→ **YOUR INSTRUCTIONS**
List each line of the data that holds the string "using", please.

→ **TASK DATA**
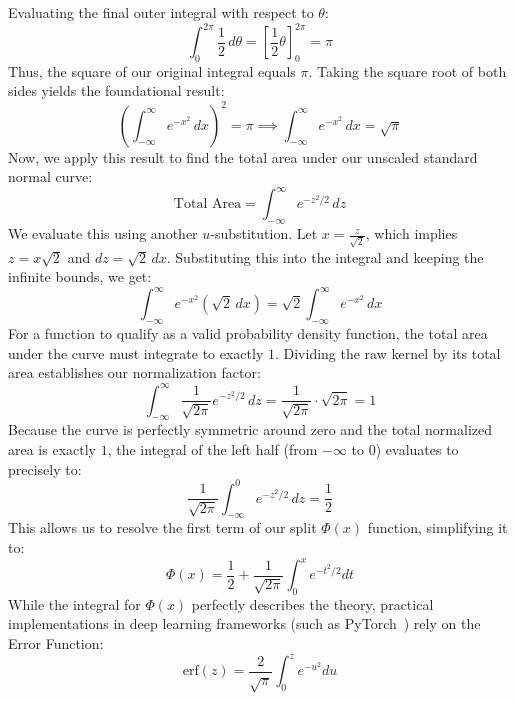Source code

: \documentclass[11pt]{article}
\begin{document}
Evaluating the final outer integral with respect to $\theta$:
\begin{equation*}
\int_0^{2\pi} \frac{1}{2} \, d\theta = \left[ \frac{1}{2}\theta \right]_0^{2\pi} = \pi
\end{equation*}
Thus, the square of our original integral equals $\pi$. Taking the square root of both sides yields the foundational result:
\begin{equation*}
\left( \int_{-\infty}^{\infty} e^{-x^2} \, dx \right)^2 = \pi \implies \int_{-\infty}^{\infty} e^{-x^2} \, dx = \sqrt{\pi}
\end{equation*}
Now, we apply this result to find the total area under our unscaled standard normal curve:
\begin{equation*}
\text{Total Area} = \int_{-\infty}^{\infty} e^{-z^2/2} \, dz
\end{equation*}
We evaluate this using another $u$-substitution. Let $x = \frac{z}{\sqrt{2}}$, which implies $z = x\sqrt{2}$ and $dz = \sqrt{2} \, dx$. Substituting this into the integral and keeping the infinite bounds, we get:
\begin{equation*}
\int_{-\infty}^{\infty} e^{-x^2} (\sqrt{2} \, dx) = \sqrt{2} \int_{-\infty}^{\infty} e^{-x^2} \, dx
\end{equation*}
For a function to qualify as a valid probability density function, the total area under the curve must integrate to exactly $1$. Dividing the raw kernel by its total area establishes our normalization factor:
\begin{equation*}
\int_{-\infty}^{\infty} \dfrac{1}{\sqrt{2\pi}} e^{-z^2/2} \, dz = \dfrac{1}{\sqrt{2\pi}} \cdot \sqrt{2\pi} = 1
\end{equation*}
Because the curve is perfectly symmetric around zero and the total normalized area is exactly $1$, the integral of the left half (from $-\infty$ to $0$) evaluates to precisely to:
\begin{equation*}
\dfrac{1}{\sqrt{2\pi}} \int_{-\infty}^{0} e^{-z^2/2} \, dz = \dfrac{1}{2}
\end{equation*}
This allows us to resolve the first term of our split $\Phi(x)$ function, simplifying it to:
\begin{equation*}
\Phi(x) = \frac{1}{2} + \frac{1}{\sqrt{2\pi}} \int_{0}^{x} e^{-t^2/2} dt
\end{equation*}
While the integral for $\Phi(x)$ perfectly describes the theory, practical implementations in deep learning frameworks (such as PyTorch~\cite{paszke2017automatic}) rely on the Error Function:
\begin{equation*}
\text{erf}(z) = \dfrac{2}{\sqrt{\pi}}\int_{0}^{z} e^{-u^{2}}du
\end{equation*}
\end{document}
==
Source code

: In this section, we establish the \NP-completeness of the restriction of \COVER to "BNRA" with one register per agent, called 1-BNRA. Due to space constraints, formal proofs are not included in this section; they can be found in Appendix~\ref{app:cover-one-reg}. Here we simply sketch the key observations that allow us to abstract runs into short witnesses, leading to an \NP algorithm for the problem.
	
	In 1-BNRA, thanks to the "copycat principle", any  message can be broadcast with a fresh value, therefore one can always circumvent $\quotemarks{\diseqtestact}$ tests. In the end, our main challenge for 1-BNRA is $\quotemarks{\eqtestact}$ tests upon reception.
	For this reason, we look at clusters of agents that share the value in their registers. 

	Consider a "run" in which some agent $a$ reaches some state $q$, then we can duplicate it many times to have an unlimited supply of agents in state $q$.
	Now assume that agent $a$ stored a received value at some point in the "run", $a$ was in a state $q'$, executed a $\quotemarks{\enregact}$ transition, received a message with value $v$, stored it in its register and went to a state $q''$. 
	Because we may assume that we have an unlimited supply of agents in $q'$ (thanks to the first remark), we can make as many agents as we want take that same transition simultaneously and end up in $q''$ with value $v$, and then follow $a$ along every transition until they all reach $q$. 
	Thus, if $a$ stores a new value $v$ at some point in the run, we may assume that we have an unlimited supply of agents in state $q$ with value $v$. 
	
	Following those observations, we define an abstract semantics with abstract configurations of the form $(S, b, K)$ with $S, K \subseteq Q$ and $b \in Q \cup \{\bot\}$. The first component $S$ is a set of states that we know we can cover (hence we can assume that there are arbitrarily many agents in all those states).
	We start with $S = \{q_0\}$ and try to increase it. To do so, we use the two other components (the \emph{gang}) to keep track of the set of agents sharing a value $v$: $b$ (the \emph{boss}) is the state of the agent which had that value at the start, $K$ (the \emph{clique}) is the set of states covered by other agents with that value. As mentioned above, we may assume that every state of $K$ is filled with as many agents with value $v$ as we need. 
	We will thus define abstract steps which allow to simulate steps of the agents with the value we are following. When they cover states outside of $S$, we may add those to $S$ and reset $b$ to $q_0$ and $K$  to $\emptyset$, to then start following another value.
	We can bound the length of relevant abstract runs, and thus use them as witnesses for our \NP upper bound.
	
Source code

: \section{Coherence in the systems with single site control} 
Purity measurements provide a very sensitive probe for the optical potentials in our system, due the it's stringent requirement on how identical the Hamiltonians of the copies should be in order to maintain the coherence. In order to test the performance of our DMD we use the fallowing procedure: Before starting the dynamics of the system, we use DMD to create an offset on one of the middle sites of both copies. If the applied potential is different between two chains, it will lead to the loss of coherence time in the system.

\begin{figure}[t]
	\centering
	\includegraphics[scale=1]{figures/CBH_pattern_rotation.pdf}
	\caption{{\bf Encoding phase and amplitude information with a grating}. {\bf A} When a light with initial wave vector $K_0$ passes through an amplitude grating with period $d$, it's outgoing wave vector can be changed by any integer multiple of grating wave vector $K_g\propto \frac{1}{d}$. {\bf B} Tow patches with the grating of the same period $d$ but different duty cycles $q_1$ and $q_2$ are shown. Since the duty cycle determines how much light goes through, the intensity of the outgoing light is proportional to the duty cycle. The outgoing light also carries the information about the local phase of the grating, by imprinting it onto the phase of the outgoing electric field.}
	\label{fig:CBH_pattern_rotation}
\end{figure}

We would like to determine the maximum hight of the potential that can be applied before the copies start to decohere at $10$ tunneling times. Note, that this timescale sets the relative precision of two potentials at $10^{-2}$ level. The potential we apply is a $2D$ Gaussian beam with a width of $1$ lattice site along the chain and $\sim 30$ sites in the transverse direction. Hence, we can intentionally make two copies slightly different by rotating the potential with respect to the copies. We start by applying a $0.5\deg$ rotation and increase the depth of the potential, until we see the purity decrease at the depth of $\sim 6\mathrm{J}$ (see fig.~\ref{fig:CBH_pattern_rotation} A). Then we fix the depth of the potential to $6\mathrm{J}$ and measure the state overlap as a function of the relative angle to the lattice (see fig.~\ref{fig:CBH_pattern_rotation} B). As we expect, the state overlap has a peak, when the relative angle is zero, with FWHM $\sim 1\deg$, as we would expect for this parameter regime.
---
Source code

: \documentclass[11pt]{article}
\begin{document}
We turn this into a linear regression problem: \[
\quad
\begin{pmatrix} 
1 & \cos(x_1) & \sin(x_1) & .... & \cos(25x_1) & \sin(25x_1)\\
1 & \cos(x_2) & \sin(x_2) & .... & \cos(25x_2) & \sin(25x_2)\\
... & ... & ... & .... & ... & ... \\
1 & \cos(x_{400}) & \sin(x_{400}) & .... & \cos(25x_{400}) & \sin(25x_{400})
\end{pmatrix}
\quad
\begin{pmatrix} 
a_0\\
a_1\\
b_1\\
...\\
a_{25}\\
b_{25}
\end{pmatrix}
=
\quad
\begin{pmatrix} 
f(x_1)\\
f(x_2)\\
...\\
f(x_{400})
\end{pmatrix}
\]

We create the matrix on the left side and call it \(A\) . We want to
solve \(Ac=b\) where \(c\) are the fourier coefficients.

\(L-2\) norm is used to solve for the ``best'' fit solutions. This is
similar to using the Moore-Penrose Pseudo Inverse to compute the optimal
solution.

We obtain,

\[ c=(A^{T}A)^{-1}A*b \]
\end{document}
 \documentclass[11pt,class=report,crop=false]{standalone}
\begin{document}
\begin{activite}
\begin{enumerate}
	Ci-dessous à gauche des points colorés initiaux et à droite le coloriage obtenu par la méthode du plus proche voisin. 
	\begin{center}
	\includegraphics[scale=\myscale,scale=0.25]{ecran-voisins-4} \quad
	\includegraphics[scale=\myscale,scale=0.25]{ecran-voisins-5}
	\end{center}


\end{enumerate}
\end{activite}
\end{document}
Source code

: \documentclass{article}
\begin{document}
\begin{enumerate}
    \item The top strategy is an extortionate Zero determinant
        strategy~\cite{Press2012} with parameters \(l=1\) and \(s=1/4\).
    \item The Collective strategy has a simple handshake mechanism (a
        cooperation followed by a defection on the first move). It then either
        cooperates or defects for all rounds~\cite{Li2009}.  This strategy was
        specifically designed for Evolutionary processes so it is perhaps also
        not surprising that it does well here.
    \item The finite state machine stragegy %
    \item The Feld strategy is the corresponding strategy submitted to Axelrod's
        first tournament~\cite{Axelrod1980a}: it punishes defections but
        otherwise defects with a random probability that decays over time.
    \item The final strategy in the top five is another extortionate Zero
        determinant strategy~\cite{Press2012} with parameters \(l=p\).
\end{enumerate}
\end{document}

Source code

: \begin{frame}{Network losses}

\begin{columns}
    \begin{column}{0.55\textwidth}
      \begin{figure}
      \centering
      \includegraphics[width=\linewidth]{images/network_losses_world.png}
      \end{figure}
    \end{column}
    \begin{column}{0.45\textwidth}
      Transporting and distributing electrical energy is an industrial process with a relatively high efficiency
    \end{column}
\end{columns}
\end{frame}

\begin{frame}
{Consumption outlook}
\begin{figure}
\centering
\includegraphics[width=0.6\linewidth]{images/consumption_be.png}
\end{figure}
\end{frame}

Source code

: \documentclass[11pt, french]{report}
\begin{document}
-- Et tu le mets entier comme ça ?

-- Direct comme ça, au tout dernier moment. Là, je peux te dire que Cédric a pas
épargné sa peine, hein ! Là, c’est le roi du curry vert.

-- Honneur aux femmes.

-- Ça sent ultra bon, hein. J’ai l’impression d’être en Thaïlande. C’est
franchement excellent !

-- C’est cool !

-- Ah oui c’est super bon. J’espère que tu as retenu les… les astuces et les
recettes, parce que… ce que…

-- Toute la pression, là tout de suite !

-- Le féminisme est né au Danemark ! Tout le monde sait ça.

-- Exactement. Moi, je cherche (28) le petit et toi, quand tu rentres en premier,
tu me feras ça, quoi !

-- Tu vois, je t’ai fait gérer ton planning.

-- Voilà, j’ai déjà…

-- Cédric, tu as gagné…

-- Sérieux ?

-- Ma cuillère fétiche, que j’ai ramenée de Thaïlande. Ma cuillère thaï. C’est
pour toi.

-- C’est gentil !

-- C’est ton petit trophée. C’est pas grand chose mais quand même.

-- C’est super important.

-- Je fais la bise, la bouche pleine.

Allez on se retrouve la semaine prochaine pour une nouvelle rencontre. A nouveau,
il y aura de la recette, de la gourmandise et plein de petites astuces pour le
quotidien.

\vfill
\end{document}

→ **EXERCISE SOLUTION**
We evaluate this using another $u$-substitution. Let $x = \frac{z}{\sqrt{2}}$, which implies $z = x\sqrt{2}$ and $dz = \sqrt{2} \, dx$. Substituting this into the integral and keeping the infinite bounds, we get:
similar to using the Moore-Penrose Pseudo Inverse to compute the optimal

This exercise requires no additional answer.